I cittadini di Casalbordino, tempo fa, avevano voluto incontrare il Prefetto di Chieti per sottoporre alla sua attenzione l’aumento di furti che si registravano nella località vastese. Ieri, è arrivata la risposta dei carabinieri della Stazione Carabinieri di Casalbordino e del Nucleo Operativo e Radiomobile della Compagnia di Ortona, che hanno tratto in arresto Marco D’Ambrosio,  di anni 35, Michele D’Ambrosio, di anni 37, e Franco Gileno, di anni 47, tutti residenti a Vasto, in esecuzione di una ordinanza di applicazione della misura cautelare della custodia in carcere emessa il 15 marzo 2011 dal GIP del Tribunale di Vasto che, condividendo appieno le risultanze investigative raccolte dai militari di Casalbordino li riteneva responsabili, in concorso, del furto di vario materiale ferroso utilizzato per l’edilizia del valore di circa 3.000,00 (tremila) euro, asportato il 10 febbraio scorso dall’interno del capannone di proprietà di un imprenditore di Casalbordino presso cui erano penetrati dopo aver forzato il cancello d’ingresso. Le immediate indagini svolte, eseguite anche attraverso la visione delle telecamere di sorveglianza presenti sul piazzale della cava e quelle ubicate all’interno di una fonderia – ove i prevenuti avevano portato il materiale per venderlo al titolare della stessa – permettevano di addivenire rapidamente alla individuazione degli autori del furto e di recuperare interamente la refurtiva che veniva restituita al legittimo proprietario. Gli arrestati sono stati accompagnati presso la Casa Circondariale di Vasto e messi a disposizione della magistratura inquirente.

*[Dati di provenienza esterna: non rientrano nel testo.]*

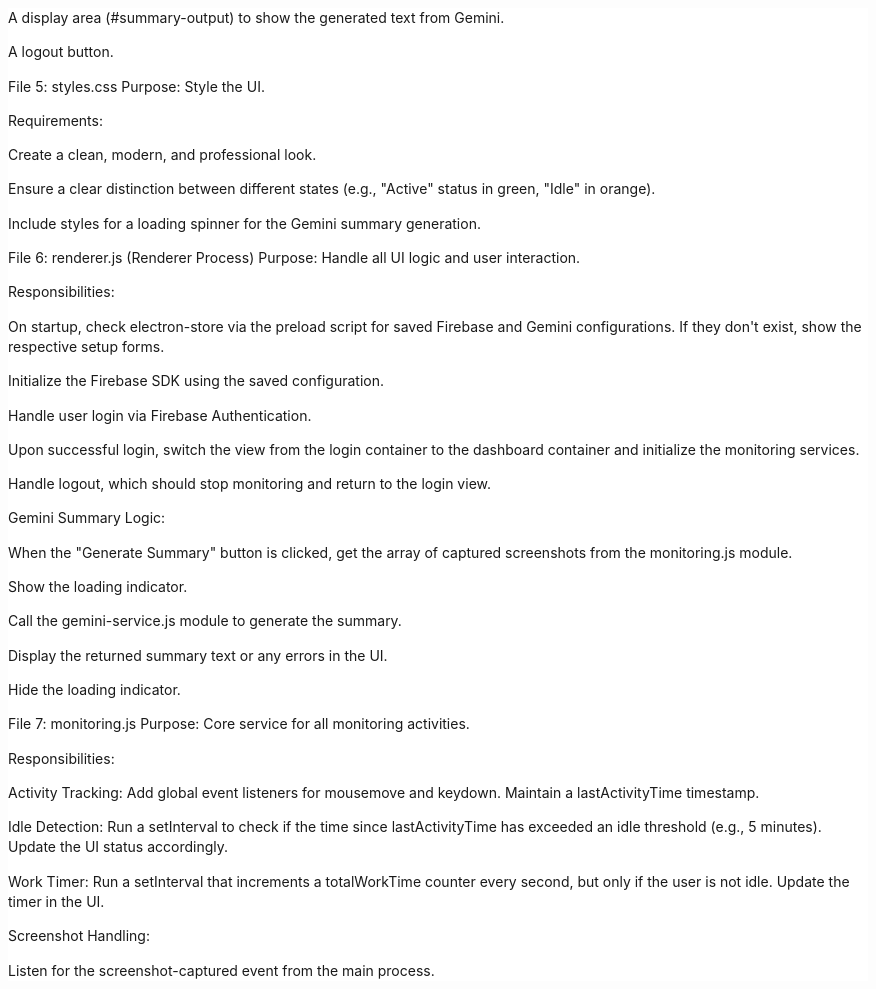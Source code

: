 A display area (#summary-output) to show the generated text from Gemini.

A logout button.

File 5: styles.css
Purpose: Style the UI.

Requirements:

Create a clean, modern, and professional look.

Ensure a clear distinction between different states (e.g., "Active" status in green, "Idle" in orange).

Include styles for a loading spinner for the Gemini summary generation.

File 6: renderer.js (Renderer Process)
Purpose: Handle all UI logic and user interaction.

Responsibilities:

On startup, check electron-store via the preload script for saved Firebase and Gemini configurations. If they don't exist, show the respective setup forms.

Initialize the Firebase SDK using the saved configuration.

Handle user login via Firebase Authentication.

Upon successful login, switch the view from the login container to the dashboard container and initialize the monitoring services.

Handle logout, which should stop monitoring and return to the login view.

Gemini Summary Logic:

When the "Generate Summary" button is clicked, get the array of captured screenshots from the monitoring.js module.

Show the loading indicator.

Call the gemini-service.js module to generate the summary.

Display the returned summary text or any errors in the UI.

Hide the loading indicator.

File 7: monitoring.js
Purpose: Core service for all monitoring activities.

Responsibilities:

Activity Tracking: Add global event listeners for mousemove and keydown. Maintain a lastActivityTime timestamp.

Idle Detection: Run a setInterval to check if the time since lastActivityTime has exceeded an idle threshold (e.g., 5 minutes). Update the UI status accordingly.

Work Timer: Run a setInterval that increments a totalWorkTime counter every second, but only if the user is not idle. Update the timer in the UI.

Screenshot Handling:

Listen for the screenshot-captured event from the main process.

A Civitella del Tronto, i militari dell’Arma si fingono tossicodipendenti ed acciuffano lo spacciatore in casa. I carabinieri della stazione di Sant’Egidio alla Vibrata hanno pedinato un giovane consumatore fino a Civitella dove vive lo spacciatore. In abiti civili, un militare ha suonato alla porta di M.G. di 20 anni del luogo, sospettato di essere il fornitore della droga. Quando il militare ha detto allo spacciatore che lo mandava “Francesco il marocchino”, soggetto conosciuto negli ambienti della tossicodipendenza, il ventenne sentendosi sicuro ha aperto la porta. A quel punto i carabinieri sono piombati in casa sua perquisendola: sono stati trovati 20 grammi di hashish già suddivisa in dosi e per questo è stato denunciato con l’accusa di detenzione a fini di spaccio di sostanze stupefacenti. Il cliente pedinato e’ stato invece segnalato alla prefettura in qualità di assuntore.